Metni okurken gecikmenin basit bir unutkanlıktan değil, çeviri zorluğundan kaynaklandığı anlaşılıyor. Öncelikle, Beliy’in şiirle düzyazı, düzyazıyla müzik arasında organik bir bütünlük kurma arayışıyla; ardından Beliy’in çağının siyasi ve toplumsal meselelerine getirdiği felsefi açılımla hazmı kolay bir metin değil elimizdeki. Senfoniler, bütün alışkanlıklar bir kenara bırakılarak okunması gereken, doğrusunu söylemek gerekirse beni de aştığını düşündüğüm bir metin. Bu nedenle okuyacağınız bu yazı eleştirmekten ziyade yazarı ve eserini tanıtmayı amaçlıyor.
Yazı ve ritim
Andrey Beliy, 1880 yılında, Rusya tarihinin en kaotik döneminde dünyaya gelmişti. Üst sınıflara mensup ailesi sayesinde iyi bir eğitim aldı, Batı kültürünü ve felsefesini öğrendi. Edebiyata, özellikle şiire istidatlıydı. Beliy, müzik ve dil arasında bir bileşim denemesi olan Simfoniya (1902) adlı eseriyle ünlenmişti. 1900’ün başlarında art arda şiir kitapları yayımladıktan sonra, ilk romanı Gümüş Güvercini yazdı. İkinci romanı Petersburg (1913) anlatımındaki yenilikler ve zengin olay örgüsüyle büyük yankı uyandırdı. Nikolay Berdyayev’in “Rus kübizminin edebiyat alanındaki bir örneği” olarak nitelediği bu romanı; Vladimir Nabokov, dünya edebiyatının en önemli dört romanı arasında sayacaktı. Bu roman Klasik Rus romanından yeni bir romana doğru açılımın habercisiydi.

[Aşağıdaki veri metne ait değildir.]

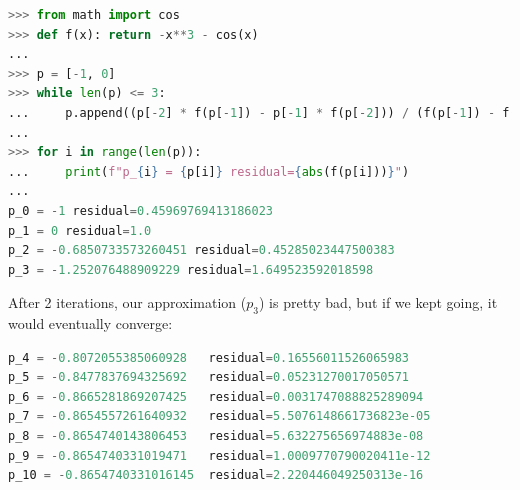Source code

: \documentclass{article}
\begin{document}
\bigskip
\begin{prob}
\end{prob}
\begin{lstlisting}[language=Python]
>>> from math import cos
>>> def f(x): return -x**3 - cos(x)
... 
>>> p = [-1, 0]
>>> while len(p) <= 3:
...     p.append((p[-2] * f(p[-1]) - p[-1] * f(p[-2])) / (f(p[-1]) - f(p[-2])))
... 
>>> for i in range(len(p)):
...     print(f"p_{i} = {p[i]} residual={abs(f(p[i]))}")
... 
p_0 = -1 residual=0.45969769413186023
p_1 = 0 residual=1.0
p_2 = -0.6850733573260451 residual=0.45285023447500383
p_3 = -1.252076488909229 residual=1.649523592018598
\end{lstlisting}
After 2 iterations, our approximation ($p_3$) is pretty bad, but if we kept going, it would eventually converge:
\begin{lstlisting}[language=Python]
p_4 = -0.8072055385060928	residual=0.16556011526065983
p_5 = -0.8477837694325692	residual=0.05231270017050571
p_6 = -0.8665281869207425	residual=0.0031747088825289094
p_7 = -0.8654557261640932	residual=5.5076148661736823e-05
p_8 = -0.8654740143806453	residual=5.632275656974883e-08
p_9 = -0.8654740331019471	residual=1.0009770790020411e-12
p_10 = -0.8654740331016145	residual=2.220446049250313e-16
\end{lstlisting}
\end{document}
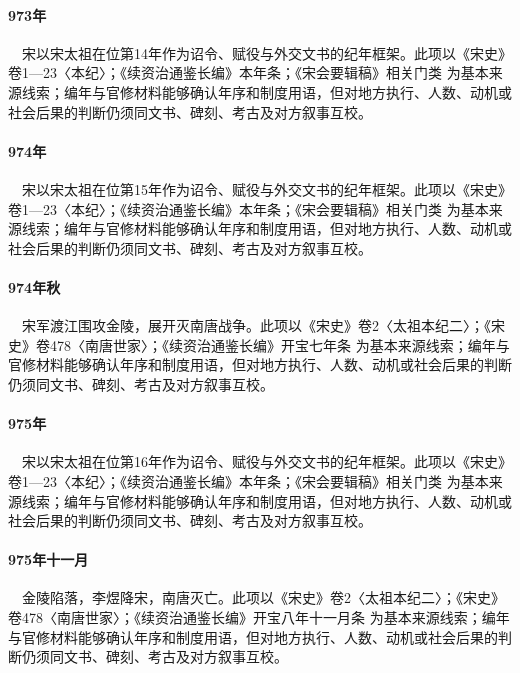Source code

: \paragraph{973年}　宋以宋太祖在位第14年作为诏令、赋役与外交文书的纪年框架。此项以《宋史》卷1—23〈本纪〉；《续资治通鉴长编》本年条；《宋会要辑稿》相关门类 为基本来源线索；编年与官修材料能够确认年序和制度用语，但对地方执行、人数、动机或社会后果的判断仍须同文书、碑刻、考古及对方叙事互校。

\paragraph{974年}　宋以宋太祖在位第15年作为诏令、赋役与外交文书的纪年框架。此项以《宋史》卷1—23〈本纪〉；《续资治通鉴长编》本年条；《宋会要辑稿》相关门类 为基本来源线索；编年与官修材料能够确认年序和制度用语，但对地方执行、人数、动机或社会后果的判断仍须同文书、碑刻、考古及对方叙事互校。

\paragraph{974年秋}　宋军渡江围攻金陵，展开灭南唐战争。此项以《宋史》卷2〈太祖本纪二〉；《宋史》卷478〈南唐世家〉；《续资治通鉴长编》开宝七年条 为基本来源线索；编年与官修材料能够确认年序和制度用语，但对地方执行、人数、动机或社会后果的判断仍须同文书、碑刻、考古及对方叙事互校。

\paragraph{975年}　宋以宋太祖在位第16年作为诏令、赋役与外交文书的纪年框架。此项以《宋史》卷1—23〈本纪〉；《续资治通鉴长编》本年条；《宋会要辑稿》相关门类 为基本来源线索；编年与官修材料能够确认年序和制度用语，但对地方执行、人数、动机或社会后果的判断仍须同文书、碑刻、考古及对方叙事互校。

\paragraph{975年十一月}　金陵陷落，李煜降宋，南唐灭亡。此项以《宋史》卷2〈太祖本纪二〉；《宋史》卷478〈南唐世家〉；《续资治通鉴长编》开宝八年十一月条 为基本来源线索；编年与官修材料能够确认年序和制度用语，但对地方执行、人数、动机或社会后果的判断仍须同文书、碑刻、考古及对方叙事互校。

Matematikten ezoterik bilimlere dek geniş bir ilgi alanına sahip olan Andrey Beliy’in, Rus simgeciliğinin en önemli şair, yazar ve kuramcıları arasında sayıldığı halde; Türkçeye çok geç (neredeyse bir asırlık bir gecikmeyle) çevrilmesi bizim açımızdan büyük bir kayıp.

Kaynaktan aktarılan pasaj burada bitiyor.